Entries follow. Give back exactly the lines starting at the one containing "quantum message is" and ending at the one containing "retains her new", and no other lines.

[[ SUPPLIED MATERIAL, beginning ]]

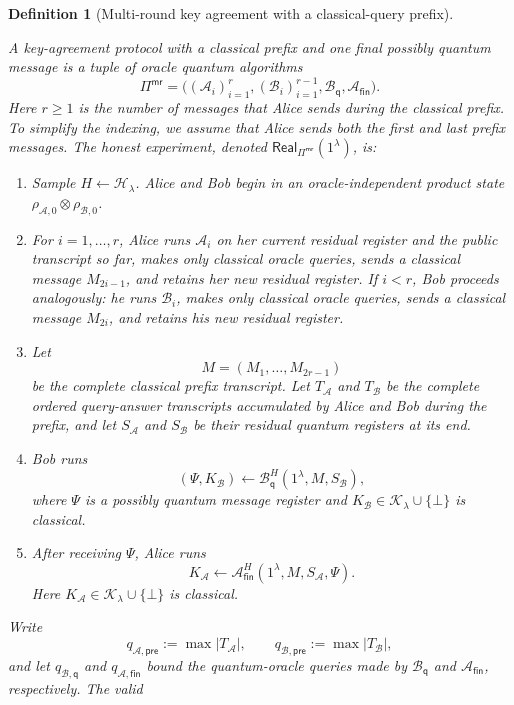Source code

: \documentclass[11pt]{article}
\newcounter{algorithm}
\newtheorem{definition}[definition]{Definition}
\newcommand{\cA}{\mathcal{A}}
\newcommand{\cB}{\mathcal{B}}
\newcommand{\cH}{\mathcal{H}}
\newcommand{\cK}{\mathcal{K}}
\newcommand{\Real}{\mathsf{Real}}
\begin{document}
\begin{definition}[Multi-round key agreement with a classical-query prefix]\label{def:multi-protocol}

A key-agreement protocol with a classical prefix and one final possibly
quantum message is a tuple of oracle quantum algorithms
\[
  \Pi^{\mathsf{mr}}
  =
  \bigl((\cA_i)_{i=1}^{r},(\cB_i)_{i=1}^{r-1},
    \cB_{\mathsf q},\cA_{\mathsf{fin}}\bigr).
\]
Here \(r\ge1\) is the number of messages that Alice sends during the
classical prefix. To simplify the indexing, we assume that Alice sends both
the first and last prefix messages.
The honest experiment, denoted
\(\Real_{\Pi^{\mathsf{mr}}}(1^\lambda)\), is:
\begin{enumerate}[leftmargin=2em]
  \item Sample \(H\leftarrow\cH_\lambda\). Alice and Bob begin in an
  oracle-independent product state
  \(\rho_{\cA,0}\otimes\rho_{\cB,0}\).
  \item For \(i=1,\ldots,r\), Alice runs \(\cA_i\) on her current residual
  register and the public transcript so far, makes only classical oracle
  queries, sends a classical message \(M_{2i-1}\), and retains her new
  residual register. If \(i<r\), Bob proceeds analogously: he runs
  \(\cB_i\), makes only classical oracle queries, sends a classical message
  \(M_{2i}\), and retains his new residual register.
  \item Let
  \[
    M=(M_1,\ldots,M_{2r-1})
  \]
  be the complete classical prefix transcript. Let \(T_{\cA}\) and
  \(T_{\cB}\) be the complete ordered query-answer transcripts accumulated by
  Alice and Bob during the prefix, and let \(S_{\cA}\) and \(S_{\cB}\) be
  their residual quantum registers at its end.
  \item Bob runs
  \[
    (\Psi,K_{\cB})
    \leftarrow
    \cB_{\mathsf q}^{H}
    (1^\lambda,M,S_{\cB}),
  \]
  where \(\Psi\) is a possibly quantum message register and
  \(K_{\cB}\in\cK_\lambda\cup\{\bot\}\) is classical.
  \item After receiving \(\Psi\), Alice runs
  \[
    K_{\cA}
    \leftarrow
    \cA_{\mathsf{fin}}^{H}
    (1^\lambda,M,S_{\cA},\Psi).
  \]
  Here \(K_{\cA}\in\cK_\lambda\cup\{\bot\}\) is classical.
\end{enumerate}
Write
\[
  q_{\cA,\mathsf{pre}}
  :=\max |T_{\cA}|,
  \qquad
  q_{\cB,\mathsf{pre}}
  :=\max |T_{\cB}|,
\]
and let \(q_{\cB,\mathsf q}\) and
\(q_{\cA,\mathsf{fin}}\) bound the quantum-oracle queries made by
\(\cB_{\mathsf q}\) and \(\cA_{\mathsf{fin}}\), respectively. The valid

\end{definition}
\end{document}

[[ SUPPLIED MATERIAL, end ]]

RESPONSE BELOW
quantum message is a tuple of oracle quantum algorithms
\[
  \Pi^{\mathsf{mr}}
  =
  \bigl((\cA_i)_{i=1}^{r},(\cB_i)_{i=1}^{r-1},
    \cB_{\mathsf q},\cA_{\mathsf{fin}}\bigr).
\]
Here \(r\ge1\) is the number of messages that Alice sends during the
classical prefix. To simplify the indexing, we assume that Alice sends both
the first and last prefix messages.
The honest experiment, denoted
\(\Real_{\Pi^{\mathsf{mr}}}(1^\lambda)\), is:
\begin{enumerate}[leftmargin=2em]
  \item Sample \(H\leftarrow\cH_\lambda\). Alice and Bob begin in an
  oracle-independent product state
  \(\rho_{\cA,0}\otimes\rho_{\cB,0}\).
  \item For \(i=1,\ldots,r\), Alice runs \(\cA_i\) on her current residual
  register and the public transcript so far, makes only classical oracle
  queries, sends a classical message \(M_{2i-1}\), and retains her new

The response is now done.